- Born: Joel Graham Brinkley July 22, 1952 Washington, D.C.
- Died: March 11, 2014 (aged 61) Washington, D.C.
- Education: University of North Carolina at Chapel Hill
- Occupations: columnist, professor
- Relatives: David Brinkley (father) Alan Brinkley (brother)

= Joel Brinkley =

American journalist

Joel Graham Brinkley (July 22, 1952 – March 11, 2014) was an American syndicated columnist. He taught in the journalism program at Stanford University from 2006 until 2013, after a 23-year career with The New York Times.
He won the Pulitzer Prize for International Reporting in 1980 and was twice a finalist for a Pulitzer Prize for Investigative Reporting.

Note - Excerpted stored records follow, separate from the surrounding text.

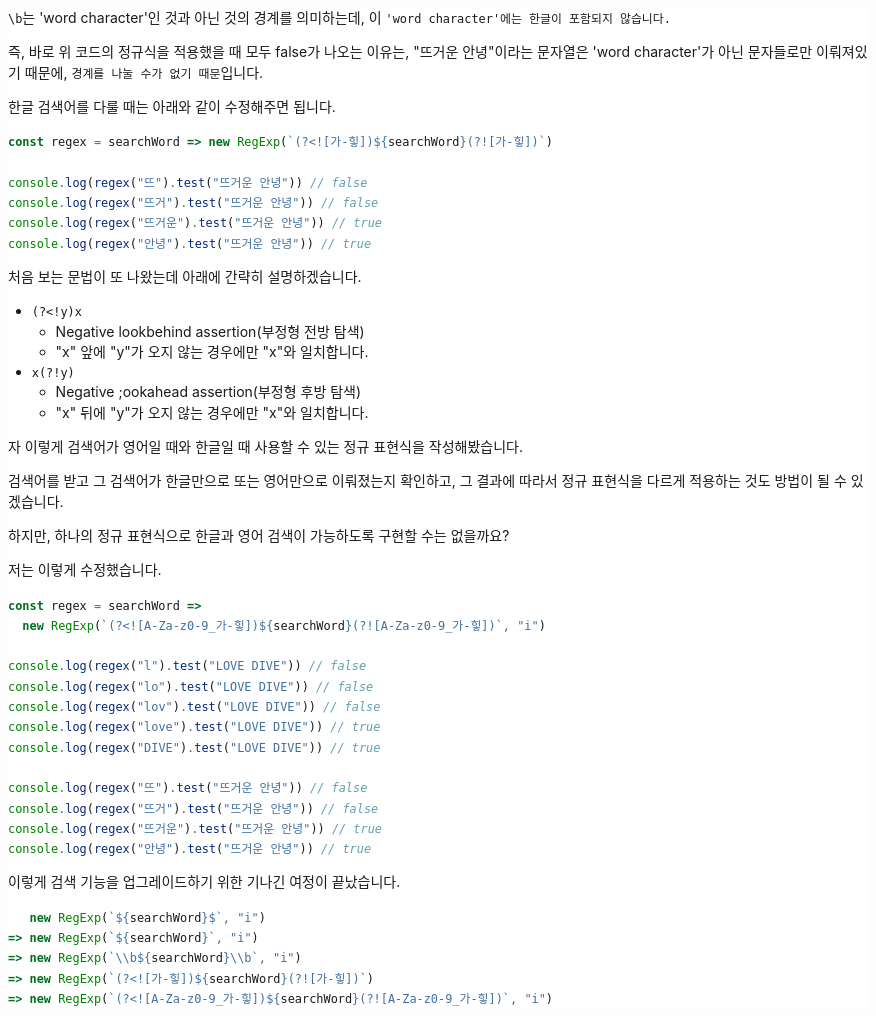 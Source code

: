 `\b`는 'word character'인 것과 아닌 것의 경계를 의미하는데, 이 `'word character'에는 한글이 포함되지 않습니다.`

즉, 바로 위 코드의 정규식을 적용했을 때 모두 false가 나오는 이유는, "뜨거운 안녕"이라는 문자열은 'word character'가 아닌 문자들로만 이뤄져있기 때문에, `경계를 나눌 수가 없기 때문`입니다.

한글 검색어를 다룰 때는 아래와 같이 수정해주면 됩니다.

```javascript
const regex = searchWord => new RegExp(`(?<![가-힣])${searchWord}(?![가-힣])`)

console.log(regex("뜨").test("뜨거운 안녕")) // false
console.log(regex("뜨거").test("뜨거운 안녕")) // false
console.log(regex("뜨거운").test("뜨거운 안녕")) // true 
console.log(regex("안녕").test("뜨거운 안녕")) // true 
```
처음 보는 문법이 또 나왔는데 아래에 간략히 설명하겠습니다.

- `(?<!y)x`
  - Negative lookbehind assertion(부정형 전방 탐색)
  - "x" 앞에 "y"가 오지 않는 경우에만 "x"와 일치합니다.
- `x(?!y)`
  - Negative ;ookahead assertion(부정형 후방 탐색)
  - "x" 뒤에 "y"가 오지 않는 경우에만 "x"와 일치합니다.

자 이렇게 검색어가 영어일 때와 한글일 때 사용할 수 있는 정규 표현식을 작성해봤습니다.

검색어를 받고 그 검색어가 한글만으로 또는 영어만으로 이뤄졌는지 확인하고, 그 결과에 따라서 정규 표현식을 다르게 적용하는 것도 방법이 될 수 있겠습니다.

하지만, 하나의 정규 표현식으로 한글과 영어 검색이 가능하도록 구현할 수는 없을까요?

저는 이렇게 수정했습니다.

```javascript
const regex = searchWord =>
  new RegExp(`(?<![A-Za-z0-9_가-힣])${searchWord}(?![A-Za-z0-9_가-힣])`, "i")

console.log(regex("l").test("LOVE DIVE")) // false
console.log(regex("lo").test("LOVE DIVE")) // false
console.log(regex("lov").test("LOVE DIVE")) // false
console.log(regex("love").test("LOVE DIVE")) // true 
console.log(regex("DIVE").test("LOVE DIVE")) // true 

console.log(regex("뜨").test("뜨거운 안녕")) // false
console.log(regex("뜨거").test("뜨거운 안녕")) // false
console.log(regex("뜨거운").test("뜨거운 안녕")) // true
console.log(regex("안녕").test("뜨거운 안녕")) // true
```
이렇게 검색 기능을 업그레이드하기 위한 기나긴 여정이 끝났습니다.

```javascript
   new RegExp(`${searchWord}$`, "i") 
=> new RegExp(`${searchWord}`, "i")
=> new RegExp(`\\b${searchWord}\\b`, "i")
=> new RegExp(`(?<![가-힣])${searchWord}(?![가-힣])`)
=> new RegExp(`(?<![A-Za-z0-9_가-힣])${searchWord}(?![A-Za-z0-9_가-힣])`, "i")
```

==Early life and education==
The son of Ann Fischer and TV news anchor David Brinkley, Joel Brinkley was born in Washington, DC in 1952. In 1975 he received a B.A. in English and journalism from the University of North Carolina at Chapel Hill. He was married and had two daughters. His brother, Alan Brinkley, was a historian and provost at Columbia University.

==Career==
Brinkley's career began when he worked at the Associated Press in Charlotte, North Carolina. In 1975, Brinkley moved to The Richmond News Leader in Virginia where he covered local and regional government. He also covered a series of stories about the Ku Klux Klan and its leader David Duke. He moved to the Louisville Courier-Journal in 1978, where he served as a reporter, special-projects writer, editor and Washington correspondent. In 1979, he traveled to Cambodia to cover the fall of the Khmer Rouge for which he won the Pulitzer Prize for International Reporting in 1980. In 1983, he took a position in the Washington bureau of the New York Times, where he worked until 2006 as a reporter, White House correspondent, foreign correspondent, editor and bureau chief.

He was a director of the Fund for Investigative Journalism from 2001 to 2006.

In 2006, he joined Stanford University as the Hearst Visiting Professional in Residence in the Department of Communication. He taught there until December 2013, leaving to become an adviser for the Special Inspector General for Afghan Reconstruction.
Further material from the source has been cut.